* [Work task]
Report every line below that carries the word "generate".

* [Exercise input]

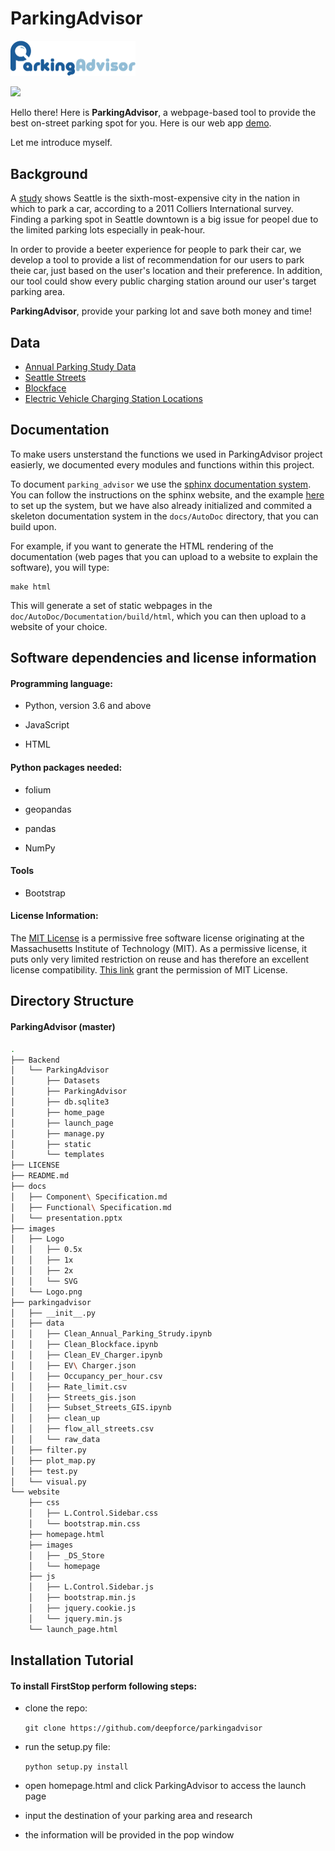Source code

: # ParkingAdvisor
<img src="images/Logo.png" style="zoom:50%" />

![](https://img.shields.io/github/license/mashape/apistatus.svg)

Hello there! Here is **ParkingAdvisor**, a webpage-based tool to provide the best on-street parking spot for you. Here is our web app [demo](http://35.203.178.8).

Let me introduce myself.
## Background
A [study](https://www.seattlemag.com/article/how-find-parking-seattle) shows Seattle is the sixth-most-expensive city in the nation in which to park a car, according to a 2011 Colliers International survey. Finding a parking spot in Seattle downtown is a big issue for peopel due to the limited parking lots especially in peak-hour. 

In order to provide a beeter experience for people to park their car, we develop a tool to provide a list of recommendation for our users to park theie car, just based on the user's location and their preference. In addition, our tool could show every public charging station around our user's target parking area. 

**ParkingAdvisor**, provide your parking lot and save both money and time!

## Data
* [Annual Parking Study Data](https://data.seattle.gov/Transportation/Annual-Parking-Study-Data/7jzm-ucez)
* [Seattle Streets](http://data-seattlecitygis.opendata.arcgis.com/datasets/seattle-streets)
* [Blockface](https://data-seattlecitygis.opendata.arcgis.com/datasets/blockface)
* [Electric Vehicle Charging Station Locations](https://afdc.energy.gov/fuels/electricity_locations.html#/find/nearest?fuel=ELEC)

## Documentation

To make users unsterstand the functions we used in ParkingAdvisor project easierly, we documented every modules and functions within this project.

To document `parking_advisor` we use the [sphinx documentation system](http://sphinx-doc.org/). You can follow the instructions on the sphinx website, and the example [here](http://matplotlib.org/sampledoc/) to set up the system, but we have also already initialized and commited a skeleton documentation system in the `docs/AutoDoc` directory, that you can build upon.

For example, if you want to generate the HTML rendering of the documentation (web pages that you can upload to a website to explain the software), you will type:

```
make html
```

This will generate a set of static webpages in the `doc/AutoDoc/Documentation/build/html`, which you can then upload to a website of your choice.

## Software dependencies and license information

#### Programming language:
* Python, version 3.6 and above

* JavaScript

* HTML

#### Python packages needed:
* folium

* geopandas

* pandas

* NumPy

#### Tools
* Bootstrap

#### License Information:
The [MIT License](https://en.wikipedia.org/wiki/MIT_License) is a permissive free software license originating at the Massachusetts Institute of Technology (MIT). As a permissive license, it puts only very limited restriction on reuse and has therefore an excellent license compatibility. [This link](https://opensource.org/licenses/MIT) grant the permission of MIT License.

## Directory Structure
#### ParkingAdvisor (master)
```bash
.
├── Backend
│   └── ParkingAdvisor
│       ├── Datasets
│       ├── ParkingAdvisor
│       ├── db.sqlite3
│       ├── home_page
│       ├── launch_page
│       ├── manage.py
│       ├── static
│       └── templates
├── LICENSE
├── README.md
├── docs
│   ├── Component\ Specification.md
│   ├── Functional\ Specification.md
│   └── presentation.pptx
├── images
│   ├── Logo
│   │   ├── 0.5x
│   │   ├── 1x
│   │   ├── 2x
│   │   └── SVG
│   └── Logo.png
├── parkingadvisor
│   ├── __init__.py
│   ├── data
│   │   ├── Clean_Annual_Parking_Strudy.ipynb
│   │   ├── Clean_Blockface.ipynb
│   │   ├── Clean_EV_Charger.ipynb
│   │   ├── EV\ Charger.json
│   │   ├── Occupancy_per_hour.csv
│   │   ├── Rate_limit.csv
│   │   ├── Streets_gis.json
│   │   ├── Subset_Streets_GIS.ipynb
│   │   ├── clean_up
│   │   ├── flow_all_streets.csv
│   │   └── raw_data
│   ├── filter.py
│   ├── plot_map.py
│   ├── test.py
│   └── visual.py
└── website
    ├── css
    │   ├── L.Control.Sidebar.css
    │   └── bootstrap.min.css
    ├── homepage.html
    ├── images
    │   ├── _DS_Store
    │   └── homepage
    ├── js
    │   ├── L.Control.Sidebar.js
    │   ├── bootstrap.min.js
    │   ├── jquery.cookie.js
    │   └── jquery.min.js
    └── launch_page.html
```
## Installation Tutorial

#### To install FirstStop perform following steps:

* clone the repo: 

  `git clone https://github.com/deepforce/parkingadvisor`

* run the setup.py file: 

  `python setup.py install`

* open homepage.html and click ParkingAdvisor to access the launch page 

* input the destination of your parking area and research

* the information will be provided in the pop window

* [Answer box]
For example, if you want to generate the HTML rendering of the documentation (web pages that you can upload to a website to explain the software), you will type:
This will generate a set of static webpages in the `doc/AutoDoc/Documentation/build/html`, which you can then upload to a website of your choice.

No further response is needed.